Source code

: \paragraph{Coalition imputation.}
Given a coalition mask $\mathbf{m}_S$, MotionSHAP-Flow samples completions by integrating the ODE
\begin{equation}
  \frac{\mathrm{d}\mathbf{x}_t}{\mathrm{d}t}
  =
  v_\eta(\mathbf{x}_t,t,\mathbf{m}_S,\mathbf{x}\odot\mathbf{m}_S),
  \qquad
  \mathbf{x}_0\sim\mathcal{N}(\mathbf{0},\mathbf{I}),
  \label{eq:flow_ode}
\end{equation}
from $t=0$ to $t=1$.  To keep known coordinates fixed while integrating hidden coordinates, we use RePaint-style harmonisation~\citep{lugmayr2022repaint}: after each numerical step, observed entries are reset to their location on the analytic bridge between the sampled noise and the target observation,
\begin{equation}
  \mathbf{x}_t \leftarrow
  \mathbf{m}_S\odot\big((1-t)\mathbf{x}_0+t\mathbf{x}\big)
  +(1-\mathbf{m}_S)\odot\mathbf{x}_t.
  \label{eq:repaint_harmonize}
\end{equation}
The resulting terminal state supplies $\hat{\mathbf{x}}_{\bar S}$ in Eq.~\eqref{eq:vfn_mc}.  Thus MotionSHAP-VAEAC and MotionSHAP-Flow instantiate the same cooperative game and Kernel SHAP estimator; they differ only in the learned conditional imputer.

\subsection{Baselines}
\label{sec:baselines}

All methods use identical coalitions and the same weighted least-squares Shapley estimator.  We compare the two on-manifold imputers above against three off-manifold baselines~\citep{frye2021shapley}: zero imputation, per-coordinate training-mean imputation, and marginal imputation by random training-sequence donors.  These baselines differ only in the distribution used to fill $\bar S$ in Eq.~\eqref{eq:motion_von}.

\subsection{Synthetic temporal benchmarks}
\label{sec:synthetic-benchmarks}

* [Task details] Please return every line of the records above that contains the word "label".

* [Finished exercise]
  \label{eq:flow_ode}
  \label{eq:repaint_harmonize}
\label{sec:baselines}
\label{sec:synthetic-benchmarks}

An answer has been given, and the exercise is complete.